後編

 時おり小雨のちらつく翌日の卯の刻、光義は姉川の岸辺に立っていた。昨夜から身に着けている唐綾威の鎧に加え、三日月型の前立がついた五枚兜の緒を締め、影雨かげさめと名づけた背の高い青毛馬に跨っている。いや光義以下家臣七七騎をはじめ。敵味方あわせて三万八〇〇〇の兵が姉川を南北に挟んで睨みあっていた。

 後の世に姉川の戦いと呼ばれるこの戦は、東西ふたつの戦場に分かれていた。姉川の上流にあたる東で浅井勢八〇〇〇と信長勢一万五〇〇〇が、下流にあたる西で朝倉勢一万と徳川勢五〇〇〇がそれぞれ相見えたのである。信長勢に属する光義は、浅井勢と対峙していた。

 両軍が異様な静けさに包まれる中、陣の右翼から馬を前に進ませた光義は両手を手綱から離した。まだ朝日が薄く辺りを照らしはじめたばかりの曇天に、ひときわ長い八尺の弓の陰がひらめく。次いで背に負う矢筒から一本の矢を抜いて番え、二尺五寸の腕で軽く弦を引き、弓懸をはめた二本の指を滑らせる。矢は高く弧を描いて宙を飛び、敵陣に悠々と届いて足軽ひとりの肩を貫いた。この一の弓が引き金となり、両軍が喚声をあげ互いに矢の撃ちあいをはじめる。ついに合戦の火蓋が切って落とされたのである。

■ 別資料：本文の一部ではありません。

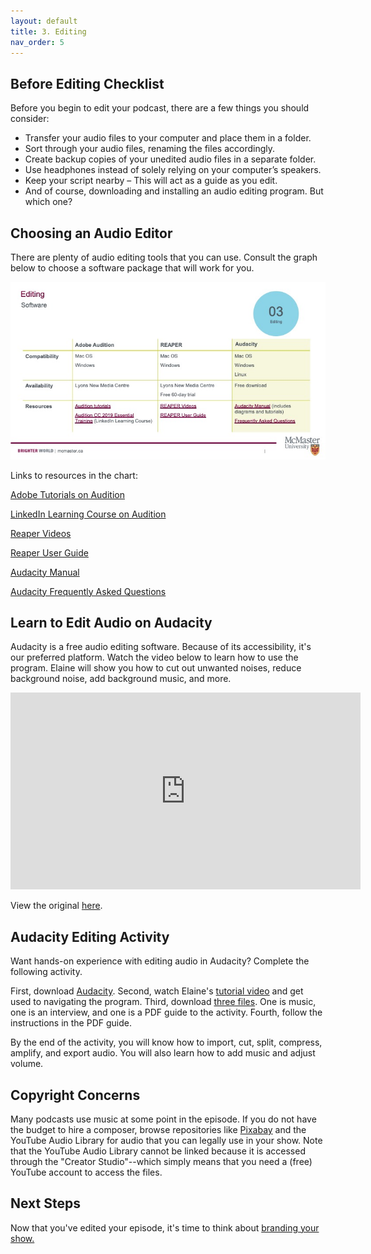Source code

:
 ```yaml
---
layout: default
title: 3. Editing
nav_order: 5
---
```


## Before Editing Checklist

Before you begin to edit your podcast, there are a few things you should consider:
- Transfer your audio files to your computer and place them in a folder.
- Sort through your audio files, renaming the files accordingly.
- Create backup copies of your unedited audio files in a separate folder.
- Use headphones instead of solely relying on your computer’s speakers.
- Keep your script nearby – This will act as a guide as you edit.
- And of course, downloading and installing an audio editing program. But which one?

## Choosing an Audio Editor

There are plenty of audio editing tools that you can use. Consult the graph below to choose a software package that will work for you. 

<img src="assets/img/SoftwareChart.jpg" alt="Chart with three columns and four rows. The three softwares discussed are Reaper, Audacity, and Adobe Audition. All work on Mac and Windows, Audacity also works on Linux. Audacity is available for free and at Lyons New Media Centre. Audition is only available at Lyons. Reaper can be accessed at Lyons and through a free 60 day trial." width="720">

Links to resources in the chart:

[Adobe Tutorials on Audition](https://www.adobe.com/products/audition.html?gclid=Cj0KCQjwuMuRBhCJARIsAHXdnqPBybDTMGOPecaAC1TXJXdzKcYU4E8ZXMy3YLoB51uhgxJGI9M22kYaAhXIEALw_wcB&sdid=KKQPG&mv=search&ef_id=Cj0KCQjwuMuRBhCJARIsAHXdnqPBybDTMGOPecaAC1TXJXdzKcYU4E8ZXMy3YLoB51uhgxJGI9M22kYaAhXIEALw_wcB:G:s&s_kwcid=AL!3085!3!379170499152!b!!g!!%2Baudition!6463395489!76921253229)

[LinkedIn Learning Course on Audition](https://www.linkedin.com/learning/topics/audition?src=go-pa&veh=sem_src.go-pa_c.LLS-C_NAMER_CA_T1_EN-US_SEM_SEM_GoogleAds_NA_All_NA_NA_Core_NA_Course-DSA_Nonbrand_DSA_pkw._pmt._pcrid.447373008606_pdv.c_plc._trgid.dsa-977546883567_net.g_learning&trk=sem_src.go-pa_c.LLS-C_NAMER_CA_T1_EN-US_SEM_SEM_GoogleAds_NA_All_NA_NA_Core_NA_Course-DSA_Nonbrand_DSA_pkw._pmt._pcrid.447373008606_pdv.c_plc._trgid.dsa-977546883567_net.g_learning&mcid=6841846450872316141&cname=&camid=10509116058&asid=103415742185&targetid=dsa-977546883567&crid=447373008606&placement=&dev=c&ends=1&gclid=Cj0KCQjwuMuRBhCJARIsAHXdnqOukwLcyerTBzAKbFtYd84uqWtXgWkOiyfTAqilScMwLEMGPVQ3vXwaAn82EALw_wcB&gclsrc=aw.ds)

[Reaper Videos](https://www.reaper.fm/videos.php)

[Reaper User Guide](https://www.reaper.fm/userguide.php)

[Audacity Manual](https://manual.audacityteam.org/)

[Audacity Frequently Asked Questions](https://manual.audacityteam.org/man/faq.html)


## Learn to Edit Audio on Audacity

Audacity is a free audio editing software. Because of its accessibility, it's our preferred platform. Watch the video below to learn how to use the program. Elaine will show you how to cut out unwanted noises, reduce background noise, add background music, and more. 

<iframe width="560" height="315" src="https://www.youtube.com/embed/ci3QnCj9nHc&t=64s" title="YouTube video player" frameborder="0" allow="accelerometer; autoplay; clipboard-write; encrypted-media; gyroscope; picture-in-picture" allowfullscreen></iframe>

View the original [here](https://www.youtube.com/watch?v=ci3QnCj9nHc&t=64s).

## Audacity Editing Activity

Want hands-on experience with editing audio in Audacity? Complete the following activity. 

First, download [Audacity](https://www.audacityteam.org/download/). 
Second, watch Elaine's [tutorial video](https://www.youtube.com/watch?v=ci3QnCj9nHc&t=64s) and get used to navigating the program. 
Third, download [three files](https://mcmasteru365-my.sharepoint.com/personal/westenev_mcmaster_ca/_layouts/15/onedrive.aspx?id=%2Fpersonal%2Fwestenev%5Fmcmaster%5Fca%2FDocuments%2FWorkshops%2Fpodcasts%2Dveronica%2Fteaching%2Dand%2Dlearning%2Dmonth%2DVERSION%2Faudio%2Dfiles%2Dfor%2Dworkshop&ga=1). One is music, one is an interview, and one is a PDF guide to the activity. 
Fourth, follow the instructions in the PDF guide. 

By the end of the activity, you will know how to import, cut, split, compress, amplify, and export audio. You will also learn how to add music and adjust volume.

## Copyright Concerns

Many podcasts use music at some point in the episode. If you do not have the budget to hire a composer, browse repositories like [Pixabay](https://pixabay.com/music/search/theme/music%20for%20videos/) and the YouTube Audio Library for audio that you can legally use in your show. Note that the YouTube Audio Library cannot be linked because it is accessed through the "Creator Studio"--which simply means that you need a (free) YouTube account to access the files.

## Next Steps
Now that you've edited your episode, it's time to think about [branding your show.](https://scds.github.io/podcasting/branding.html)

 矢の撃ちあいでは主に矢の届く間合い、すなわち射手の質で優劣が決まる。弓兵の数は互いにおよそ一六〇〇と差がなかったにも関わらず、この戦では信長勢が浅井勢を圧倒していた。むろん信長勢を優勢たらしめたのは、弓兵のうち一割どころか五分にも満たない大島隊のはたらきによるものである。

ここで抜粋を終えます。